▶ **Prompt**
Leaving all pictures aside, write out the records below precisely as given.

** Supplied data follows **

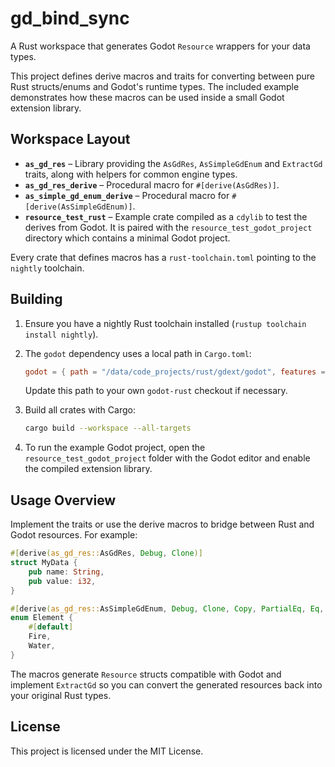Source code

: # gd_bind_sync

A Rust workspace that generates Godot `Resource` wrappers for your data types.

This project defines derive macros and traits for converting between pure Rust
structs/enums and Godot's runtime types. The included example demonstrates how
these macros can be used inside a small Godot extension library.

## Workspace Layout

- **`as_gd_res`** – Library providing the `AsGdRes`, `AsSimpleGdEnum` and
  `ExtractGd` traits, along with helpers for common engine types.
- **`as_gd_res_derive`** – Procedural macro for `#[derive(AsGdRes)]`.
- **`as_simple_gd_enum_derive`** – Procedural macro for `#[derive(AsSimpleGdEnum)]`.
- **`resource_test_rust`** – Example crate compiled as a `cdylib` to test the
  derives from Godot. It is paired with the `resource_test_godot_project`
  directory which contains a minimal Godot project.

Every crate that defines macros has a `rust-toolchain.toml` pointing to the
`nightly` toolchain.

## Building

1. Ensure you have a nightly Rust toolchain installed (`rustup toolchain install nightly`).
2. The `godot` dependency uses a local path in `Cargo.toml`:

   ```toml
   godot = { path = "/data/code_projects/rust/gdext/godot", features = ["register-docs", "experimental-threads"] }
   ```

   Update this path to your own `godot-rust` checkout if necessary.
3. Build all crates with Cargo:

   ```bash
   cargo build --workspace --all-targets
   ```

4. To run the example Godot project, open the `resource_test_godot_project`
   folder with the Godot editor and enable the compiled extension library.

## Usage Overview

Implement the traits or use the derive macros to bridge between Rust and Godot
resources. For example:

```rust
#[derive(as_gd_res::AsGdRes, Debug, Clone)]
struct MyData {
    pub name: String,
    pub value: i32,
}

#[derive(as_gd_res::AsSimpleGdEnum, Debug, Clone, Copy, PartialEq, Eq, Default)]
enum Element {
    #[default]
    Fire,
    Water,
}
```

The macros generate `Resource` structs compatible with Godot and implement
`ExtractGd` so you can convert the generated resources back into your original
Rust types.

## License

This project is licensed under the MIT License.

** End of Supplied data **

▶ **Answer section**
Source code

: # gd_bind_sync

A Rust workspace that generates Godot `Resource` wrappers for your data types.

This project defines derive macros and traits for converting between pure Rust
structs/enums and Godot's runtime types. The included example demonstrates how
these macros can be used inside a small Godot extension library.

## Workspace Layout

- **`as_gd_res`** – Library providing the `AsGdRes`, `AsSimpleGdEnum` and
  `ExtractGd` traits, along with helpers for common engine types.
- **`as_gd_res_derive`** – Procedural macro for `#[derive(AsGdRes)]`.
- **`as_simple_gd_enum_derive`** – Procedural macro for `#[derive(AsSimpleGdEnum)]`.
- **`resource_test_rust`** – Example crate compiled as a `cdylib` to test the
  derives from Godot. It is paired with the `resource_test_godot_project`
  directory which contains a minimal Godot project.

Every crate that defines macros has a `rust-toolchain.toml` pointing to the
`nightly` toolchain.

## Building

1. Ensure you have a nightly Rust toolchain installed (`rustup toolchain install nightly`).
2. The `godot` dependency uses a local path in `Cargo.toml`:

   ```toml
   godot = { path = "/data/code_projects/rust/gdext/godot", features = ["register-docs", "experimental-threads"] }
   ```

   Update this path to your own `godot-rust` checkout if necessary.
3. Build all crates with Cargo:

   ```bash
   cargo build --workspace --all-targets
   ```

4. To run the example Godot project, open the `resource_test_godot_project`
   folder with the Godot editor and enable the compiled extension library.

## Usage Overview

Implement the traits or use the derive macros to bridge between Rust and Godot
resources. For example:

```rust
#[derive(as_gd_res::AsGdRes, Debug, Clone)]
struct MyData {
    pub name: String,
    pub value: i32,
}

#[derive(as_gd_res::AsSimpleGdEnum, Debug, Clone, Copy, PartialEq, Eq, Default)]
enum Element {
    #[default]
    Fire,
    Water,
}
```

The macros generate `Resource` structs compatible with Godot and implement
`ExtractGd` so you can convert the generated resources back into your original
Rust types.

## License

This project is licensed under the MIT License.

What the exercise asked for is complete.